[MATERIAL FOR THIS EXERCISE]:
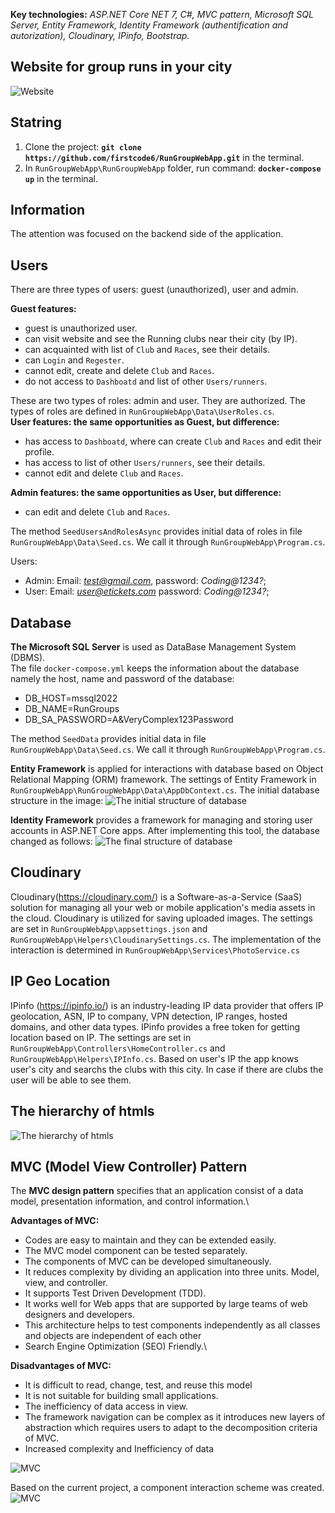 
**Key technologies:** *ASP.NET Core NET 7, C#, MVC pattern, Microsoft SQL Server, Entity Framework, Identity Framework (authentification and autorization), Cloudinary, IPinfo, Bootstrap.*
## Website for group runs in your city
![Website](Description/Website_group_runs.gif)

## Statring
1. Clone the project:   **`git clone https://github.com/firstcode6/RunGroupWebApp.git`** in the terminal.
2. In `RunGroupWebApp\RunGroupWebApp` folder, run command: **`docker-compose up`** in the terminal.

## Information
The attention was focused on the backend side of the application.

## Users
There are three types of users: guest (unauthorized), user and admin.

**Guest features:**
- guest is unauthorized user.
- can visit website and see the Running clubs near their city (by IP). 
- can acquainted with list of `Club` and `Races`, see their details.
- can `Login` and `Regester`.
- cannot edit, create and delete `Club` and `Races`.
- do not access to `Dashboatd` and list of other `Users/runners`.

These are two types of roles: admin and user. They are authorized. The types of roles are defined in `RunGroupWebApp\Data\UserRoles.cs`. \
**User features: the same opportunities as Guest, but difference:**
- has access to `Dashboatd`, where can create `Club` and `Races` and edit their profile.
- has access to list of other `Users/runners`, see their details.
- cannot edit and delete `Club` and `Races`.

**Admin features: the same opportunities as User, but difference:**
- can edit and delete `Club` and `Races`.
 
The method `SeedUsersAndRolesAsync` provides initial data of roles in file `RunGroupWebApp\Data\Seed.cs`. We call it through `RunGroupWebApp\Program.cs`.

Users: 
- Admin: Email: *test@gmail.com*, password: *Coding@1234?*;
- User: Email: *user@etickets.com* password: *Coding@1234?*;


## Database
**The Microsoft SQL Server** is used as DataBase Management System (DBMS).\
The file `docker-compose.yml` keeps the information about the database namely the host, name and password of the database:
- DB_HOST=mssql2022
- DB_NAME=RunGroups
- DB_SA_PASSWORD=A&VeryComplex123Password

The method `SeedData` provides initial data in file `RunGroupWebApp\Data\Seed.cs`. We call it through `RunGroupWebApp\Program.cs`.

**Entity Framework** is applied for interactions with database based on Object Relational Mapping (ORM) framework. The settings of Entity Framework in `RunGroupWebApp\RunGroupWebApp\Data\AppDbContext.cs`.
The initial database structure in the image:
![The initial structure of database](Description/initial_db.PNG)

**Identity Framework** provides a framework for managing and storing user accounts in ASP.NET Core apps. After implementing this tool, the database changed as follows:
![The final structure of database](Description/final_db.PNG)


## Cloudinary
Cloudinary(https://cloudinary.com/) is a Software-as-a-Service (SaaS) solution for managing all your web or mobile application's media assets in the cloud.
Cloudinary is utilized for saving uploaded images. The settings are set in `RunGroupWebApp\appsettings.json` and `RunGroupWebApp\Helpers\CloudinarySettings.cs`. The implementation of the interaction is determined in `RunGroupWebApp\Services\PhotoService.cs`

## IP Geo Location
IPinfo (https://ipinfo.io/) is an industry-leading IP data provider that offers IP geolocation, ASN, IP to company, VPN detection, IP ranges, hosted domains, and other data types.
IPinfo provides a free token for getting location based on IP. The settings are set in `RunGroupWebApp\Controllers\HomeController.cs` and `RunGroupWebApp\Helpers\IPInfo.cs`.
Based on user's IP the app knows user's city and searchs the clubs with this city. In case if there are clubs the user will be able to see them.

## The hierarchy of htmls
![The hierarchy of htmls](Description/hierarchy_html.png)

## MVC (Model View Controller) Pattern
The **MVC design pattern** specifies that an application consist of a data model, presentation information, and control information.\

**Advantages of MVC:**
- Codes are easy to maintain and they can be extended easily.
- The MVC model component can be tested separately.
- The components of MVC can be developed simultaneously.
- It reduces complexity by dividing an application into three units. Model, view, and controller.
- It supports Test Driven Development (TDD).
- It works well for Web apps that are supported by large teams of web designers and developers.
- This architecture helps to test components independently as all classes and objects are independent of each other
- Search Engine Optimization (SEO) Friendly.\

**Disadvantages of MVC:**
- It is difficult to read, change, test, and reuse this model
- It is not suitable for building small applications.
- The inefficiency of data access in view.
- The framework navigation can be complex as it introduces new layers of abstraction which requires users to adapt to the decomposition criteria of MVC.
- Increased complexity and Inefficiency of data

![MVC](Description/MVC.png)

Based on the current project, a component interaction scheme was created.
![MVC](Description/asp.net(MVC).png)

[ABOUT THIS TASK]: Search the material above for the string "Races". Show every line that holds it.

[RESULT FOR THIS TASK]:
- can acquainted with list of `Club` and `Races`, see their details.
- cannot edit, create and delete `Club` and `Races`.
- has access to `Dashboatd`, where can create `Club` and `Races` and edit their profile.
- cannot edit and delete `Club` and `Races`.
- can edit and delete `Club` and `Races`.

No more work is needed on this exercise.